Friday, January 27, 2006

Sherman's march on Knight Ridder


The February/March 2006 issue of Columbia Journalism Review has an insightful, in-depth article by senior writer Charles Layton on how Naples, Florida, money manager Bruce S. Sherman muscled Knight Ridder—the nation’s second-largest newspaper company—into putting itself up for sale.

The idea for the title “Sherman’s March” could have been picked up from an earlier blog post in which we likened Sherman to another man by the same name– Civil War General William Tecumseh Sherman. That Sherman said “war is hell.” Sherman S. is a modern-day comparison as the Scourge of Knight Ridder as Layton refers to him.

Layton, like many others, tried but did not get an interview with Sherman.
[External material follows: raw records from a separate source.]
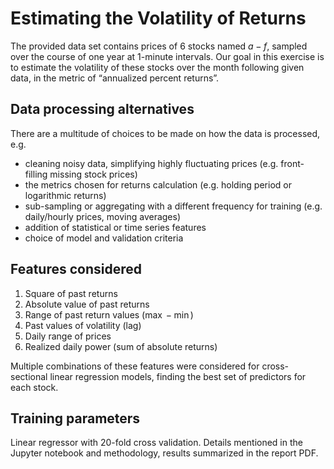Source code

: # Estimating the Volatility of Returns

The provided data set contains prices of $6$ stocks named $a-f$, sampled over the course of one year
at $1$-minute intervals. Our goal in this exercise is to estimate the volatility of these stocks over the month
following given data, in the metric of “annualized percent returns”. 

## Data processing alternatives
There are a multitude of choices to be made on how the data is processed, e.g.
- cleaning noisy data, simplifying highly fluctuating prices (e.g. front-filling missing stock prices)
- the metrics chosen for returns calculation (e.g. holding period or logarithmic returns)
- sub-sampling or aggregating with a different frequency for training (e.g. daily/hourly prices, moving averages)
- addition of statistical or time series features
- choice of model and validation criteria

## Features considered 
1. Square of past returns
2. Absolute value of past returns
3. Range of past return values ($\max-\min$)
4. Past values of volatility (lag)
5. Daily range of prices
6. Realized daily power (sum of absolute returns)

Multiple combinations of these features were considered for cross-sectional linear regression models, finding the best set of predictors for each stock. 

## Training parameters
Linear regressor with 20-fold cross validation. Details mentioned in the Jupyter notebook and methodology, results summarized in the report PDF. 



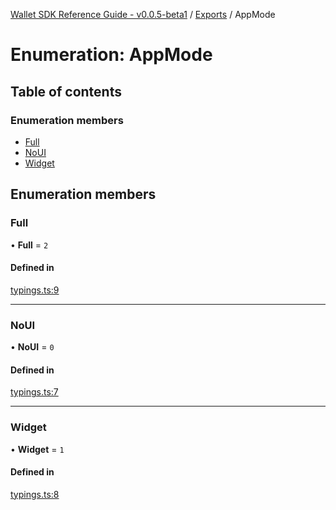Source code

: [Wallet SDK Reference Guide - v0.0.5-beta1](../README.md) / [Exports](../modules.md) / AppMode

# Enumeration: AppMode

## Table of contents

### Enumeration members

- [Full](AppMode.md#full)
- [NoUI](AppMode.md#noui)
- [Widget](AppMode.md#widget)

## Enumeration members

### Full

• **Full** = `2`

#### Defined in

[typings.ts:9](https://github.com/arcana-network/wallet/blob/f7a8dce/src/typings.ts#L9)

---

### NoUI

• **NoUI** = `0`

#### Defined in

[typings.ts:7](https://github.com/arcana-network/wallet/blob/f7a8dce/src/typings.ts#L7)

---

### Widget

• **Widget** = `1`

#### Defined in

[typings.ts:8](https://github.com/arcana-network/wallet/blob/f7a8dce/src/typings.ts#L8)
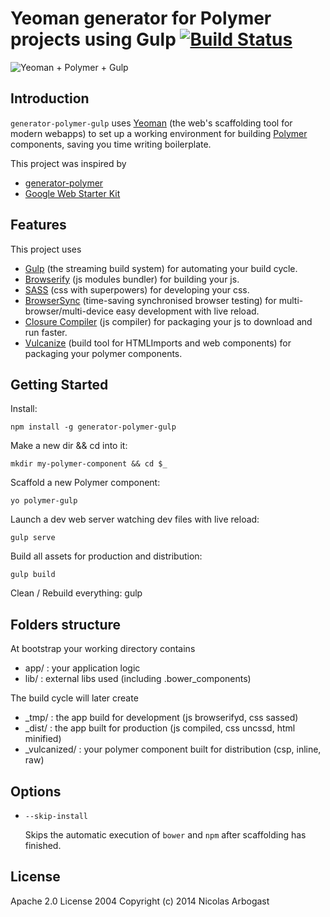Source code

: 
# Yeoman generator for Polymer projects using Gulp [![Build Status](https://secure.travis-ci.org/NicoArbogast/generator-polymer-gulp.png?branch=master)](https://travis-ci.org/NicoArbogast/generator-polymer-gulp)

![Yeoman + Polymer + Gulp](http://i.imgur.com/ZWA3ZSH.png "generator-polymer-gulp")

## Introduction

`generator-polymer-gulp` uses [Yeoman](http://yeoman.io) (the web's scaffolding tool for modern webapps) to set up a working environment for building [Polymer](http://www.polymer-project.org/) components, saving you time writing boilerplate.

This project was inspired by

- [generator-polymer](https://github.com/yeoman/generator-polymer)
- [Google Web Starter Kit](https://developers.google.com/web/starter-kit/)

## Features

This project uses

* [Gulp](http://gulpjs.com/) (the streaming build system) for automating your build cycle.
* [Browserify](http://browserify.org/) (js modules bundler) for building your js.
* [SASS](http://sass-lang.com/) (css with superpowers) for developing your css.
* [BrowserSync](http://www.browsersync.io/) (time-saving synchronised browser testing) for multi-browser/multi-device easy development with live reload.
* [Closure Compiler](https://developers.google.com/closure/compiler/) (js compiler) for packaging your js to download and run faster.
* [Vulcanize](https://github.com/Polymer/vulcanize) (build tool for HTMLImports and web components) for packaging your polymer components.

## Getting Started

Install:

    npm install -g generator-polymer-gulp

Make a new dir && cd into it:

    mkdir my-polymer-component && cd $_

Scaffold a new Polymer component:

    yo polymer-gulp

Launch a dev web server watching dev files with live reload:

    gulp serve

Build all assets for production and distribution:

    gulp build

Clean / Rebuild everything:
    gulp

## Folders structure

At bootstrap your working directory contains

* app/ : your application logic
* lib/ : external libs used (including .bower_components)

The build cycle will later create

* \_tmp/         : the app build for development (js browserifyd, css sassed)
* \_dist/        : the app built for production (js compiled, css uncssd, html minified)
* \_vulcanized/  : your polymer component built for distribution (csp, inline, raw)

## Options

* `--skip-install`

  Skips the automatic execution of `bower` and `npm` after scaffolding has finished.

## License

  Apache 2.0 License 2004
  Copyright (c) 2014 Nicolas Arbogast
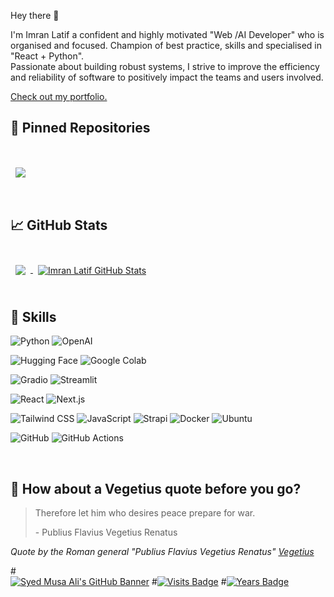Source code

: 

Hey there 👋

I'm Imran Latif a confident and highly motivated "Web /AI Developer" who is organised and focused. Champion of best practice, skills and specialised in "React + Python". 
<br>
Passionate about building robust systems, I strive to improve the efficiency and reliability of software to positively impact the teams and users involved.

<a href="https:">Check out my portfolio.</a>

## 📌 Pinned Repositories

<br>

<a href="">
  <img align="center" style="margin:1rem 0.5rem" src="https://github-readme-stats.vercel.app/api/pin/?username=imranlatif0345&repo=SonarQube&title_color=ffffff&text_color=c9cacc&icon_color=4AB197&bg_color=1A2B34" />
</a>



<br>
<br>

## &#x1f4c8; GitHub Stats

<br>

<a href="https://github.com/imranlatif0345">
  <img align="center" style="margin:0.5rem" src="https://github-readme-stats.vercel.app/api/top-langs/?username=imranlatif0345&hide=html,css&title_color=ffffff&text_color=c9cacc&icon_color=4AB197&bg_color=1A2B34" />
</a>

<a href="https://github.com/imranlatif0345">
  <img align="center" style="margin:0.5rem" src="https://github-readme-stats.vercel.app/api?username=imranlatif0345&show_icons=true&line_height=27&count_private=true&title_color=ffffff&text_color=c9cacc&icon_color=4AB097&bg_color=1A2B34" alt="Imran Latif GitHub Stats" />
</a>

<br>
<br>

## 💼 Skills
<img alt="Python" src="https://img.shields.io/badge/Python-3776AB?style=for-the-badge&logo=python&logoColor=white" /> <img alt="OpenAI" src="https://img.shields.io/badge/OpenAI-412991?style=for-the-badge&logo=openai&logoColor=white" />

<img alt="Hugging Face" src="https://img.shields.io/badge/Hugging%20Face-FFAE00?style=for-the-badge&logo=huggingface&logoColor=white" /> <img alt="Google Colab" src="https://img.shields.io/badge/Google%20Colab-F9AB00?style=for-the-badge&logo=googlecolab&logoColor=white" />

<img alt="Gradio" src="https://img.shields.io/badge/Gradio-20B6FC?style=for-the-badge&logo=gradio&logoColor=white" /> <img alt="Streamlit" src="https://img.shields.io/badge/Streamlit-FF4B4B?style=for-the-badge&logo=streamlit&logoColor=white" />

<img alt="React" src="https://img.shields.io/badge/React-61DAFB?style=for-the-badge&logo=react&logoColor=white" /> <img alt="Next.js" src="https://img.shields.io/badge/Next.js-000000?style=for-the-badge&logo=nextdotjs&logoColor=white" />

<img alt="Tailwind CSS" src="https://img.shields.io/badge/Tailwind%20CSS-38B2AC?style=for-the-badge&logo=tailwind-css&logoColor=white" />
<img alt="JavaScript" src="https://img.shields.io/badge/JavaScript-F7DF1E?style=for-the-badge&logo=javascript&logoColor=black" />
<img alt="Strapi" src="https://img.shields.io/badge/Strapi-2E7EEA?style=for-the-badge&logo=strapi&logoColor=white" />

<img alt="Docker" src="https://img.shields.io/badge/docker-d0d0d0?style=for-the-badge&logo=docker&logoColor=#0db7ed"/>

<img alt="Ubuntu" src="https://img.shields.io/badge/Ubuntu-E95420?style=for-the-badge&logo=ubuntu&logoColor=white" />

<img alt="GitHub" src="https://img.shields.io/badge/github-%23121011.svg?style=for-the-badge&logo=github&logoColor=white"/> <img alt="GitHub Actions" src="https://img.shields.io/badge/github-d0d0d0?style=for-the-badge&logo=github-actions&logoColor=blue"/>

<br>

## 📣 How about a Vegetius quote before you go?

> Therefore let him who desires peace prepare for war.
>
> <p>- Publius Flavius Vegetius Renatus</p>

_Quote by the Roman general "Publius Flavius Vegetius Renatus" [Vegetius](https://www.amazon.com/RE-MILITARI-VEGETIUS-Complete-Official/dp/1697849075/)_

#<br>[![Syed Musa Ali's GitHub Banner](./assets/GitHubheader.png)](https://syedmusaali359.github.io/portfolio/)
#[![Visits Badge](https://badges.pufler.dev/visits/syedmusaali359/syedmusaali)]()
#[![Years Badge](https://badges.pufler.dev/years/syedmusaali359)]()

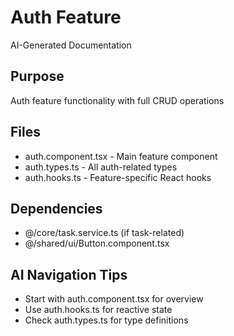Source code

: # Auth Feature

AI-Generated Documentation

## Purpose
Auth feature functionality with full CRUD operations

## Files
- auth.component.tsx - Main feature component
- auth.types.ts - All auth-related types
- auth.hooks.ts - Feature-specific React hooks

## Dependencies
- @/core/task.service.ts (if task-related)
- @/shared/ui/Button.component.tsx

## AI Navigation Tips
- Start with auth.component.tsx for overview
- Use auth.hooks.ts for reactive state
- Check auth.types.ts for type definitions

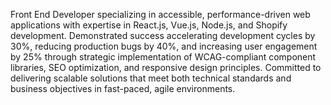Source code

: Front End Developer specializing in accessible, performance-driven web applications with expertise in React.js, Vue.js, Node.js, and Shopify development. Demonstrated success accelerating development cycles by 30%, reducing production bugs by 40%, and increasing user engagement by 25% through strategic implementation of WCAG-compliant component libraries, SEO optimization, and responsive design principles. Committed to delivering scalable solutions that meet both technical standards and business objectives in fast-paced, agile environments.
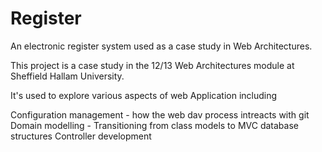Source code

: Register
========

An electronic register system used as a case study in Web Architectures.

This project is a case study in the 12/13 Web Architectures module at Sheffield Hallam University.

It's used to explore various aspects of web Application including

Configuration management - how the web dav process intreacts with git
Domain modelling - Transitioning from class models to MVC database structures
Controller development
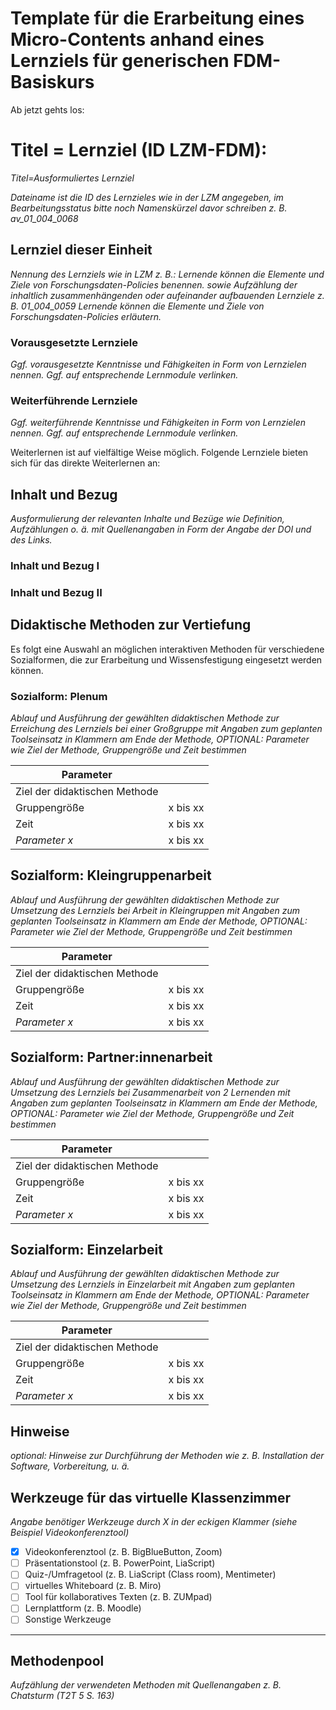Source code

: <!--
author: 
email:    
version:  v1
language: DE
icon:     
link:     
comment:  OER.net FDM-Basiskurs
-->

# Template für die Erarbeitung eines Micro-Contents anhand eines Lernziels für generischen FDM-Basiskurs 
Ab jetzt gehts los: 

# Titel = Lernziel (ID LZM-FDM): 
_Titel=Ausformuliertes Lernziel_

_Dateiname ist die ID des Lernzieles wie in der LZM angegeben, im Bearbeitungsstatus bitte noch  Namenskürzel davor schreiben z. B. av_01_004_0068_

## Lernziel dieser Einheit
_Nennung des Lernziels wie in LZM z. B.: Lernende können die Elemente und Ziele von Forschungsdaten-Policies benennen. sowie Aufzählung der inhaltlich zusammenhängenden oder aufeinander aufbauenden Lernziele z. B. 01_004_0059 Lernende können die Elemente und Ziele von Forschungsdaten-Policies erläutern._

### Vorausgesetzte Lernziele

_Ggf. vorausgesetzte Kenntnisse und Fähigkeiten in Form von Lernzielen nennen. Ggf. auf entsprechende Lernmodule verlinken._

### Weiterführende Lernziele

_Ggf. weiterführende Kenntnisse und Fähigkeiten in Form von Lernzielen nennen. Ggf. auf entsprechende Lernmodule verlinken._

Weiterlernen ist auf vielfältige Weise möglich. Folgende Lernziele bieten sich für das direkte Weiterlernen an:


## Inhalt und Bezug
_Ausformulierung der relevanten Inhalte und Bezüge wie Definition, Aufzählungen o. ä. mit Quellenangaben in Form der Angabe der DOI und des Links._

### Inhalt und Bezug I


### Inhalt und Bezug II

## Didaktische Methoden zur Vertiefung
Es folgt eine Auswahl an möglichen interaktiven Methoden für verschiedene Sozialformen, die zur Erarbeitung und Wissensfestigung eingesetzt werden können.

### Sozialform: Plenum
_Ablauf und Ausführung der gewählten didaktischen Methode zur Erreichung des Lernziels bei einer Großgruppe mit Angaben zum geplanten Toolseinsatz in Klammern am Ende der Methode, OPTIONAL: Parameter wie Ziel der Methode, Gruppengröße und Zeit bestimmen_

| Parameter                         |          |
| -----------------------------     | -------- |
| Ziel der didaktischen Methode     |          |
| Gruppengröße                      | x bis xx |
| Zeit                              | x bis xx |
| *Parameter x*                     | x bis xx |

## Sozialform: Kleingruppenarbeit
_Ablauf und Ausführung der gewählten didaktischen Methode zur Umsetzung des Lernziels bei Arbeit in Kleingruppen mit Angaben zum geplanten Toolseinsatz in Klammern am Ende der Methode, OPTIONAL: Parameter wie Ziel der Methode, Gruppengröße und Zeit bestimmen_

| Parameter                         |          |
| -----------------------------     | -------- |
| Ziel der didaktischen Methode     |          |
| Gruppengröße                      | x bis xx |
| Zeit                              | x bis xx |
| *Parameter x*                     | x bis xx |


## Sozialform: Partner:innenarbeit
_Ablauf und Ausführung der gewählten didaktischen Methode zur Umsetzung des Lernziels bei Zusammenarbeit von 2 Lernenden mit Angaben zum geplanten Toolseinsatz in Klammern am Ende der Methode, OPTIONAL: Parameter wie Ziel der Methode, Gruppengröße und Zeit bestimmen_

| Parameter                         |          |
| -----------------------------     | -------- |
| Ziel der didaktischen Methode     |          |
| Gruppengröße                      | x bis xx |
| Zeit                              | x bis xx |
| *Parameter x*                     | x bis xx |


## Sozialform: Einzelarbeit
_Ablauf und Ausführung der gewählten didaktischen Methode zur Umsetzung des Lernziels in Einzelarbeit mit Angaben zum geplanten Toolseinsatz in Klammern am Ende der Methode, OPTIONAL: Parameter wie Ziel der Methode, Gruppengröße und Zeit bestimmen_

| Parameter                         |          |
| -----------------------------     | -------- |
| Ziel der didaktischen Methode     |          |
| Gruppengröße                      | x bis xx |
| Zeit                              | x bis xx |
| *Parameter x*                     | x bis xx |


## Hinweise
_optional: Hinweise zur Durchführung der Methoden wie z. B. Installation der Software, Vorbereitung, u. ä._


## Werkzeuge für das virtuelle Klassenzimmer  

_Angabe benötiger Werkzeuge durch X in der eckigen Klammer (siehe Beispiel Videokonferenztool)_

- [x] Videokonferenztool (z. B. BigBlueButton, Zoom)  
- [ ] Präsentationstool (z. B. PowerPoint, LiaScript)  
- [ ] Quiz-/Umfragetool (z. B. LiaScript (Class room), Mentimeter)  
- [ ] virtuelles Whiteboard (z. B. Miro)  
- [ ] Tool für kollaboratives Texten (z. B. ZUMpad)  
- [ ] Lernplattform (z. B. Moodle)  
- [ ] Sonstige Werkzeuge  

---


## Methodenpool
_Aufzählung der verwendeten Methoden mit Quellenangaben z. B. Chatsturm (T2T 5 S. 163)_

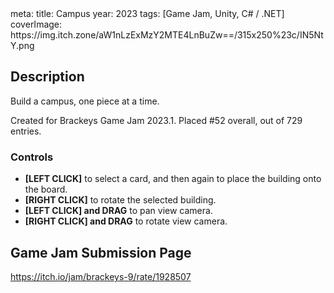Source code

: <route lang="yaml">
meta:
  title: Campus
  year: 2023
  tags: [Game Jam, Unity, C# / .NET]
  coverImage: https://img.itch.zone/aW1nLzExMzY2MTE4LnBuZw==/315x250%23c/IN5NtY.png
</route>

<ItchIFrame src="https://html-classic.itch.zone/html/7379352/index.html" itchio-link="https://lucas-riedlshah.itch.io/campus" />

## Description

Build a campus, one piece at a time.

Created for Brackeys Game Jam 2023.1. Placed #52 overall, out of 729 entries.

### Controls

- **[LEFT CLICK]** to select a card, and then again to place the building onto the board.  
- **[RIGHT CLICK]** to rotate the selected building.  
- **[LEFT CLICK] and DRAG** to pan view camera.  
- **[RIGHT CLICK] and DRAG** to rotate view camera.  

## Game Jam Submission Page

https://itch.io/jam/brackeys-9/rate/1928507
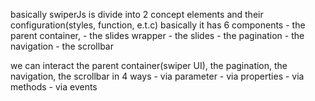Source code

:
basically swiperJs is divide into 2 concept elements and their configuration(styles, function, e.t.c)
basically it has 6 components 
    - the parent container, 
    - the slides wrapper
    - the slides
    - the pagination
    - the navigation
    - the scrollbar

we can interact the parent container(swiper UI), the pagination, the navigation, the scrollbar in 4 ways
    - via parameter
    - via properties
    - via methods
    - via events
It is difficult to find much about him by Googling. You can learn more about Chicago’s famous chef by the name Bruce Sherman. Layton says the Bruce from Naples looks a little like Regis Philbin. You can check our Many Faces to form your own opinion.

If you go to the Private Capital Management web site, however, there is a menu item for News/Articles where you can find a 33-page booklet in Adobe Acrobat format (pdf) which contains a Q&A interview of Sherman by Peter J. Tanous for his 1977 book “Investment Gurus.” There you can read Sherman’s thinking in his own words. (Caution: Don’t try to download it with a dial-up provider because it will take more than an hour)

Here, for background, are a few graphs of Layton’s article:

On July 19, the board of directors of Knight Ridder, the country's second-largest newspaper chain, held a most unusual meeting. It was at the Ritz-Carlton Hotel near the top of San Francisco's Nob Hill, and it was unusual because, as the 10 board members convened, representatives of Knight Ridder's three biggest shareholders were camped outside the door, waiting to air their gripes about the company's stock performance.

This meeting would mark the start of an insurrection that ultimately would force the board to put Knight Ridder up for sale, threatening the future quality of its journalism and causing tremors throughout the newspaper industry. One restive shareholder in particular, Bruce S. Sherman of Naples, Florida, was the instigator and ringleader.

Sherman (or rather, the institutions and rich individuals whose wealth he manages) owned about 19 percent of Knight Ridder – a huge stake, far larger than anyone else's. He had been accumulating it for five years, starting with less than a million shares and adding more as his investment group attracted new clients.

When Sherman first began buying the stock in 2000, it was selling in the low to mid $50s.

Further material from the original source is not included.